Pulau Putri dilihat dari kapal
Setelah sampai di Pulau Putri ini sangat sebanding dengan pemandangan dan aktifitas yang kita dapat, apalagi dibandingkan dengan tarif masuk yang gratis dan sewa kapal yang sangat terjangkau. Pulaunya sangat amazing! Si abang kapal juga mau menunggui kami sampai jam berapapun di pulau ini, tidak terbatas (ya tapi inget aja jangan sampai malam kan ngeri-ngeri sedap di pulau terpencil begitu :D). Pulau Putri sangat rindang dipenuhi dengan banyak pohon-pohon dan bebatuan besar. Kita bisa sengan puas bermain air di bibir pulau yang landai dan sangat jernih berpadu dengan pasir putih, berkeliling semua penjuru pulau karena memang pulau ini tidak terlalu besar untuk dikelilingi.




Hari menunjukkan tengah siang, dan kami kelaparan. Pulau Putri adalah pulau yang tidak berpenghuni, walaupun di tengah pulau terdapat sebuah rumah kecil yang entah dulunya digunakan sebagai apa. Untungnya kami sudah menyediakan berbagai cemilan dan minuman botol sebagai bekal, ini bisa dicontoh ya supaya kalian tidak kelaparan di tengah pulau. Gak lucu banget kan jalan-jalan tapi nahan laper!

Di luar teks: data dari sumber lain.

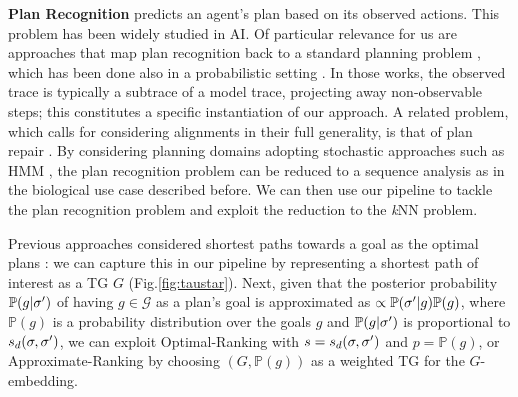 
\smallskip
\noindent
\textbf{Plan Recognition}
 predicts an agent's plan based on its observed actions. This problem has been widely studied in AI. Of particular relevance for us are approaches that map plan recognition back to a standard planning problem \cite{RamirezG09}, which has been done also in a probabilistic setting \cite{RamirezG10}. In those works, the observed trace is typically a subtrace of a model trace, projecting away non-observable steps; this constitutes a specific instantiation of our approach. 
A related problem, which calls for considering alignments in their full generality, is that of plan repair \cite{FoxGLS06}. 
By considering planning domains adopting stochastic approaches such as HMM \cite{LI2020101974}, the plan recognition problem can be reduced to a sequence analysis as in the biological use case described before. We can then use our pipeline to tackle the plan recognition problem and exploit the reduction to the \textit{k}NN problem. %


Previous approaches considered shortest paths towards a goal as the optimal plans \cite{RamirezG10}: we can capture this in our pipeline by %
representing a shortest path of interest as a TG $G$ (Fig.\ref{fig:taustar}). Next, given that the posterior probability $\mathbb{P}(g|{\sigma'})$ of having $g\in\mathcal{G}$ as a plan's goal is approximated  as $\propto \mathbb{P}({\sigma'}|g)\mathbb{P}(g)$, where $\mathbb{P}(g)$ is a probability distribution  over the goals $g$ and $\mathbb{P}(g|{\sigma'})$ is  proportional to $s_d(\sigma,{\sigma'})$, we can exploit Optimal-Ranking with $s=s_d(\sigma,{\sigma'})$ and $p=\mathbb{P}(g)$, or Approximate-Ranking by choosing $(G,\mathbb{P}(g))$ as a weighted TG for the $G$-embedding.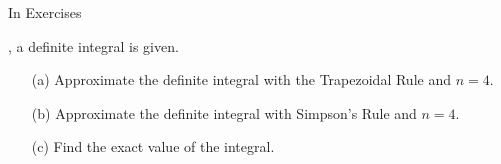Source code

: {\noindent In Exercises}
{, a definite integral is given. 
\begin{enumerate}
\item	[(a)] Approximate the definite integral with the Trapezoidal Rule and $n=4$.
\item	[(b)] Approximate the definite integral with Simpson's Rule and $n=4$.
\item	[(c)] Find the exact value of the integral.
\end{enumerate}
}
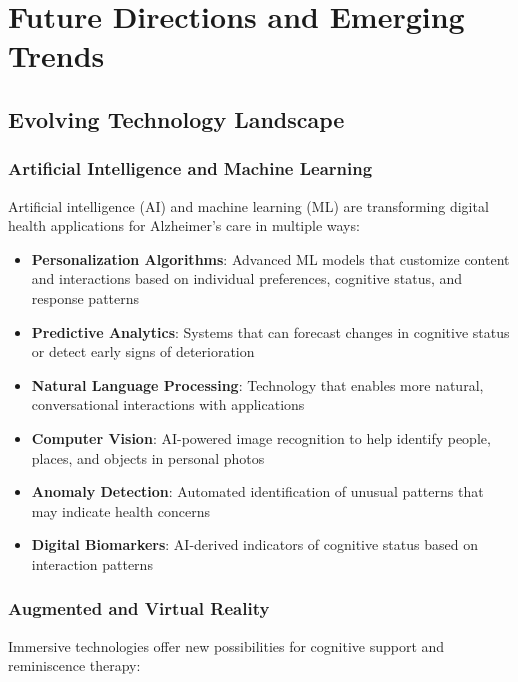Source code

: \chapter{Future Directions and Emerging Trends}

\section{Evolving Technology Landscape}
\subsection{Artificial Intelligence and Machine Learning}
Artificial intelligence (AI) and machine learning (ML) are transforming digital health applications for Alzheimer's care in multiple ways:

\begin{itemize}
    \item \textbf{Personalization Algorithms}: Advanced ML models that customize content and interactions based on individual preferences, cognitive status, and response patterns
    
    \item \textbf{Predictive Analytics}: Systems that can forecast changes in cognitive status or detect early signs of deterioration
    
    \item \textbf{Natural Language Processing}: Technology that enables more natural, conversational interactions with applications
    
    \item \textbf{Computer Vision}: AI-powered image recognition to help identify people, places, and objects in personal photos
    
    \item \textbf{Anomaly Detection}: Automated identification of unusual patterns that may indicate health concerns
    
    \item \textbf{Digital Biomarkers}: AI-derived indicators of cognitive status based on interaction patterns
\end{itemize}

\subsection{Augmented and Virtual Reality}
Immersive technologies offer new possibilities for cognitive support and reminiscence therapy:

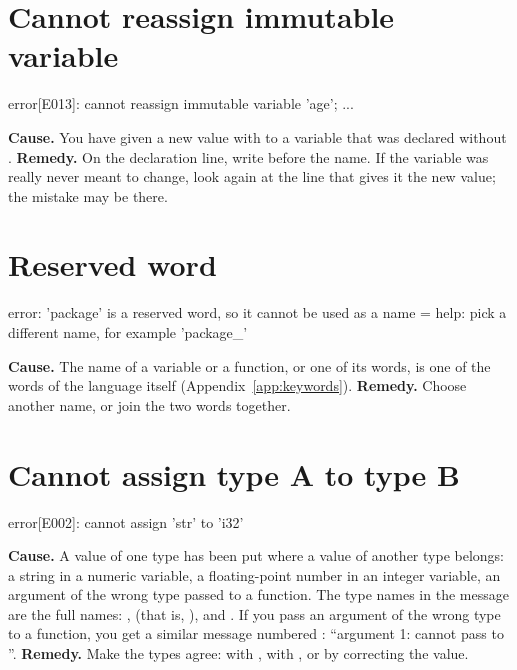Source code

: \section*{Cannot reassign immutable variable}

\begin{plainout}
error[E013]: cannot reassign immutable variable 'age'; ...
\end{plainout}

\textbf{Cause.} You have given a new value with \code{=} to a variable that
was declared without .
\textbf{Remedy.} On the declaration line, write  before the name.
If the variable was really never meant to change, look again at the line
that gives it the new value; the mistake may be there.

\section*{Reserved word}

\begin{plainout}
error: 'package' is a reserved word, so it cannot be used as a name
  = help: pick a different name, for example 'package_'
\end{plainout}

\textbf{Cause.} The name of a variable or a function, or one of its words,
is one of the words of the language itself (Appendix~\ref{app:keywords}).
\textbf{Remedy.} Choose another name, or join the two words together.

\section*{Cannot assign type A to type B}

\begin{plainout}
error[E002]: cannot assign 'str' to 'i32'
\end{plainout}

\textbf{Cause.} A value of one type has been put where a value of another
type belongs: a string in a numeric variable, a floating-point number in an
integer variable, an argument of the wrong type passed to a function. The
type names in the message are the full names: ,  (that
is, ),  and . If you pass an argument of the
wrong type to a function, you get a similar message numbered :
``argument 1: cannot pass  to ''.
\textbf{Remedy.} Make the types agree: with , with
, or by correcting the value.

Dari salah satu penjuru pulau yang bersebelahan dengan Pulau Putri, kita bisa melihat Pulau Lampu yang unik dengan mercusuarnya yang tinggi.


Pulau Lampu dilihat dari Pulau Putri

5. Pulau Lampu
Tujuan selanjutnya adalah Pulau Lampu, sekitar 10 menit ditempuh dari Pulau Putri menggunakan kapal. Pertama yang terlihat sampai di pulau ini adalah mercusuar yang berdiri tinggi. Ukuran mercusuar ini tidak sebesar mercusuar pada umumnya, jadi kita tidak bisa menaikinya ya, otomatis tidak bisa melihat keindahan Pulau Lampu dan sekitar dari atas mercusuar.



Aktifitas yang bisa dilakukan di Pulau ini adalah bersantai-santai dan berjalan mendaki ke arah puncak bukit. Namun, saat itu aku sudah capek, jadi naiknya tidak sampai puncak. Yah cukuplah dengan menikmati suasana sekitar. Oya, sempat denger kalau ternyata Pulau Lampu ini bisa disewa loh, misalnya untuk kegiatan camping, atau kegiatan keakraban lain. Wah, bisa dicoba nih camping di tengah pulau!